YOUR GOAL: Could you show each line of the records that contains the word "selected"?

TASK MATERIAL:

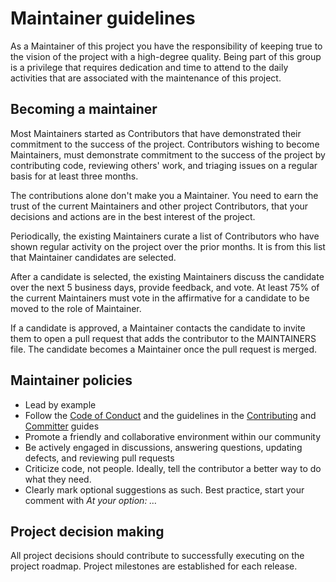 <!--
Copyright (c) 2024 Dell Inc., or its subsidiaries. All Rights Reserved.

Licensed under the Apache License, Version 2.0 (the "License");
you may not use this file except in compliance with the License.
You may obtain a copy of the License at

    http://www.apache.org/licenses/LICENSE-2.0
-->

# Maintainer guidelines

As a Maintainer of this project you have the responsibility of keeping true to the vision of the project with a high-degree quality. Being part of this group is a privilege that requires dedication and time to attend to the daily activities that are associated with the maintenance of this project.

## Becoming a maintainer

Most Maintainers started as Contributors that have demonstrated their commitment to the success of the project. Contributors wishing to become Maintainers, must demonstrate commitment to the success of the project by contributing code, reviewing others' work, and triaging issues on a regular basis for at least three months.

The contributions alone don't make you a Maintainer. You need to earn the trust of the current Maintainers and other project Contributors, that your decisions and actions are in the best interest of the project.

Periodically, the existing Maintainers curate a list of Contributors who have shown regular activity on the project over the prior months. It is from this list that Maintainer candidates are selected.

After a candidate is selected, the existing Maintainers discuss the candidate over the next 5 business days, provide feedback, and vote. At least 75% of the current Maintainers must vote in the affirmative for a candidate to be moved to the role of Maintainer.

If a candidate is approved, a Maintainer contacts the candidate to invite them to open a pull request that adds the contributor to the MAINTAINERS file. The candidate becomes a Maintainer once the pull request is merged.

## Maintainer policies

* Lead by example
* Follow the [Code of Conduct](https://github.com/dell/ansible-powerflex/blob/2.2.0/CODE_OF_CONDUCT.md) and the guidelines in the [Contributing](https://github.com/dell/ansible-powerflex/blob/2.2.0/CONTRIBUTING.md) and [Committer](https://github.com/dell/ansible-powerflex/blob/2.2.0/COMMITTER_GUIDE.md) guides
* Promote a friendly and collaborative environment within our community
* Be actively engaged in discussions, answering questions, updating defects, and reviewing pull requests
* Criticize code, not people. Ideally, tell the contributor a better way to do what they need.
* Clearly mark optional suggestions as such. Best practice, start your comment with *At your option: …*

## Project decision making

All project decisions should contribute to successfully executing on the project roadmap. Project milestones are established for each release.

TASK RESPONSE:
Periodically, the existing Maintainers curate a list of Contributors who have shown regular activity on the project over the prior months. It is from this list that Maintainer candidates are selected.
After a candidate is selected, the existing Maintainers discuss the candidate over the next 5 business days, provide feedback, and vote. At least 75% of the current Maintainers must vote in the affirmative for a candidate to be moved to the role of Maintainer.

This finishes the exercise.